Explore HTML parser based on the Tag Processor #4125

adamziel · 2023-02-24T10:54:04Z

(This is a continuation of adamziel#1 but opened against wordpress-develop for more visibility. It's exploratory work and not something I'd like to merge in its current shape)

Description

Explores processing HTML as a tree to go beyond WP_HTML_Tag_Processor and enable these highly requested features:

set_content_inside_balanced_tags
Finding HTML nodes via a CSS selector
Inserting new HTML nodes at a correct location

Understanding a document tree is hard

CSS selector, innerHTML, and others all operate on a DOM tree. However, figuring out a DOM tree from HTML markup isn't a straightforward task! Consider:

new DOMParser().parseFromString("<p>Tree <b>structure</p> isn't </b> easy", "text/html").body.innerHTML

"<p>Tree <b>structure</b></p><b> isn't </b> easy"

Let's implement the HTML parsing spec

The WHATWG HTML spec describes in detail how to handle misnested tags, unexpected markup, and other non-normative artifacts commonly seen in HTML markup. One of the fundamental ideas it describes is the adoption agency algorithm used to rewrite the DOM tree.

But let's ditch most of it

HTML spec is huge and contains many features indispensable for web browsers. However, we're not building a browser. We only want to handle non-normative HTML markup fragments.

For example, the parsing spec demands ignoring <tr> tags found outside of a <table>. Here's what happens if we implement that part:

$p = new WP_HTML_Processor('<tr><td><b>Test!</b></td></tr>');
echo $p->get_updated_html();
// <b>Test!</b>

That's not helpful at all!

The spec describes an algorithm for Parsing HTML fragments that takes an HTML string and a context elements. Eventually, we could perhaps use it to treat the markup as if it was nested in a specific tag:

$p = new WP_HTML_Processor('<tr><td><b>Test!</b></td></tr>', '<table>');
echo $p->get_updated_html();
// <tr><td><b>Test!</b></td></tr>

Still, it adds a lot of complexity AND requires developers to be mindful of the $context. I suggest not implementing it at this time.

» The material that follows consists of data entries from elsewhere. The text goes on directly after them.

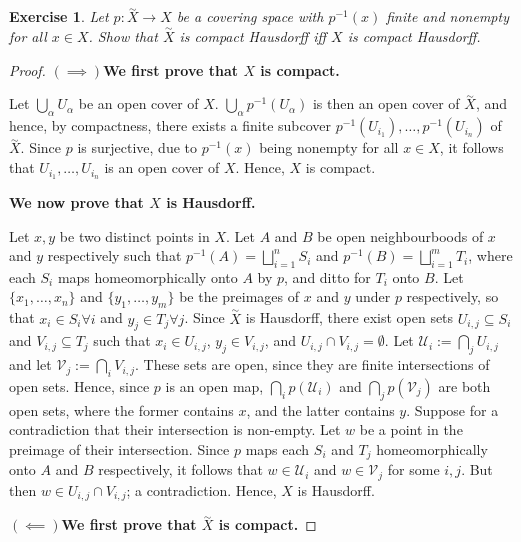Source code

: \documentclass{article}
\newtheorem{exercise}{Exercise}[subsection]
\begin{document}
\begin{exercise}
Let $p:\overset{\sim}{X}\to X$ be a covering space with $p^{-1}(x)$ finite and nonempty for all $x\in X$. Show that $\overset{\sim}{X}$ is compact Hausdorff iff $X$ is compact Hausdorff.
\end{exercise}
\begin{proof}
$(\implies)$\textbf{We first prove that $X$ is compact.}

\noindent Let $\bigcup_\alpha U_\alpha$ be an open cover of $X$. $\bigcup_\alpha p^{-1}(U_\alpha)$ is then an open cover of $\overset{\sim}{X}$, and hence, by compactness, there exists a finite subcover $p^{-1}(U_{i_1}),\dots,p^{-1}(U_{i_n})$ of $\overset{\sim}{X}$. Since $p$ is surjective, due to $p^{-1}(x)$ being nonempty for all $x\in X$, it follows that $U_{i_1},\dots, U_{i_n}$ is an open cover of $X$. Hence, $X$ is compact.

\noindent\textbf{We now prove that $X$ is Hausdorff.}

\noindent Let $x,y$ be two distinct points in $X$. Let $A$ and $B$ be open neighbourboods of $x$ and $y$ respectively such that $p^{-1}(A)=\bigsqcup_{i=1}^nS_i$ and $p^{-1}(B)=\bigsqcup_{i=1}^mT_i$, where each $S_i$ maps homeomorphically onto $A$ by $p$, and ditto for $T_i$ onto $B$. Let $\{x_1,\dots, x_n\}$ and $\{y_1,\dots, y_m\}$ be the preimages of $x$ and $y$ under $p$ respectively, so that $x_i\in S_i\forall i$ and $y_j\in T_j\forall j$. Since $\overset{\sim}{X}$ is Hausdorff, there exist open sets $U_{i,j}\subseteq S_i$ and $V_{i,j}\subseteq T_j$ such that $x_i\in U_{i,j}$, $y_j\in V_{i,j}$, and $U_{i,j}\cap V_{i,j}=\emptyset$. Let $\mathcal{U}_i:=\bigcap_{j}U_{i,j}$ and let $\mathcal{V}_j:=\bigcap_{i}V_{i,j}$. These sets are open, since they are finite intersections of open sets. Hence, since $p$ is an open map, $\bigcap_ip(\mathcal{U}_i)$ and $\bigcap_jp(\mathcal{V}_j)$ are both open sets, where the former contains $x$, and the latter contains $y$. Suppose for a contradiction that their intersection is non-empty. Let $w$ be a point in the preimage of their intersection. Since $p$ maps each $S_i$ and $T_j$ homeomorphically onto $A$ and $B$ respectively, it follows that $w\in\mathcal{U}_i$ and $w\in\mathcal{V}_j$ for some $i,j$. But then $w\in U_{i,j}\cap V_{i,j}$; a contradiction. Hence, $X$ is Hausdorff.

\noindent $(\impliedby)$\textbf{We first prove that $\overset{\sim}{X}$ is compact.}


\end{proof}
\end{document}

Specific things I'd like to ditch from Tree Construction

All insertion modes targeting markup outside of document body

Let's skip the following sections and assume we're already in a document body. The parser will be permissive of weird stuff like multiple doctype declarations:

All insertion modes targeting framesets

Come on, who uses framesets?

The text insertion mode

WP_HTML_Tag_Processor already implements the script nesting rules, so we can safely assume anything not classified as a tag is a text. This insertion mode doesn't offer any extra value.

Tag-specific insertion modes

We're working with HTML fragments and can't assume the context in which it will be displayed. Brownie points – by ditching these insertion modes we don't have to implement foster parenting.

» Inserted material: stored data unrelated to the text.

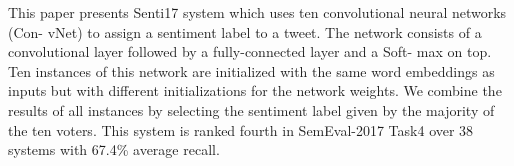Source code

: This paper presents Senti17 system which uses ten convolutional neural networks (Con- vNet) to assign a sentiment label to a tweet. The network consists of a convolutional layer followed by a fully-connected layer and a Soft- max on top. Ten instances of this network are initialized with the same word embeddings  as inputs but with different initializations for the network weights. We combine the results of all instances by selecting the sentiment label given by the majority of the ten voters. This system is ranked fourth in SemEval-2017 Task4 over 38 systems with 67.4\% average recall.
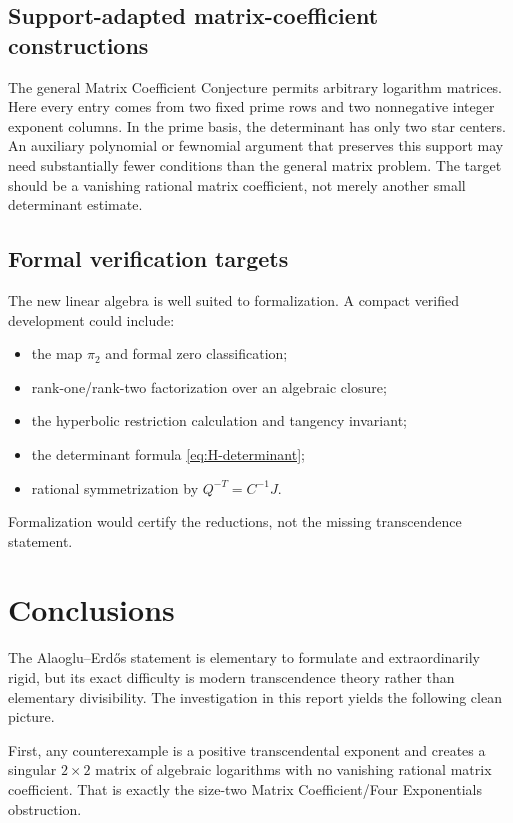 \documentclass[11pt]{article}
\theoremstyle{definition}
\theoremstyle{remark}
\begin{document}
\subsection{Support-adapted matrix-coefficient constructions}

The general Matrix Coefficient Conjecture permits arbitrary logarithm matrices.  Here every
entry comes from two fixed prime rows and two nonnegative integer exponent columns.  In the
prime basis, the determinant has only two star centers.  An auxiliary polynomial or
fewnomial argument that preserves this support may need substantially fewer conditions than
the general matrix problem.  The target should be a vanishing rational matrix coefficient,
not merely another small determinant estimate.

\subsection{Formal verification targets}

The new linear algebra is well suited to formalization.  A compact verified development
could include:
\begin{itemize}
\item the map $\pi_2$ and formal zero classification;
\item rank-one/rank-two factorization over an algebraic closure;
\item the hyperbolic restriction calculation and tangency invariant;
\item the determinant formula \eqref{eq:H-determinant};
\item rational symmetrization by $Q^{-T}=C^{-1}J$.
\end{itemize}
Formalization would certify the reductions, not the missing transcendence statement.

\section{Conclusions}
\label{sec:conclusion}

The Alaoglu--Erd\H{o}s statement is elementary to formulate and extraordinarily rigid, but
its exact difficulty is modern transcendence theory rather than elementary divisibility.
The investigation in this report yields the following clean picture.

First, any counterexample is a positive transcendental exponent and creates a singular
$2\times2$ matrix of algebraic logarithms with no vanishing rational matrix coefficient.
That is exactly the size-two Matrix Coefficient/Four Exponentials obstruction.
\end{document}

Let's only implement parts of the in body insertion mode

That's all we need in order to handle:

Misnested formatting elements (<p>1<b>2<i>3</b>4</i>5</p>)
Misnested blocks (<b>1<p>2</b>3</p>)
Misnested list items (<ul><li>1<li>2</ul>)

Conveniently, this means new nodes are always inserted after the last child of the target node = simpler text-based implementation.

Important findings so far

Object-oriented DOM representation works but is inefficient

I benchmarked it on the HTML parsing spec itself, which is a 12MB HTML document:

I tried parsing the HTML spec page (12MB):

Mem peak usage: 499MB
Time: 30.60s

That's awful but not surprising. This PR builds an actual document tree and uses inefficient operations such as array_splice.

A text-based version similar to WP_HTML_Tag_Processor should be much faster and more memory-efficient. Let's explore one!

Parsing HTML requires a full pass through the HTML document

HTML spec deals with misnested nodes using Adoption Agency Algorithm. In the worst-case scenario, the entire document must be parsed to know even the second node.

Consider this markup:

<b>
 <div>
    <div><!-- 100k tags amounting to 2 MB of normative HTML --></div>
    </b> <!-- suddenly, a rogue </b> -->
  </div>
</b>

The correct DOM would be:

B
DIV
└─ B
      └─ DIV (with 100k tags)

The adoption agency algorithm makes the <div> a direct child of <html> only once we process the misnested </b>.

What if we built an HTML normalizer instead?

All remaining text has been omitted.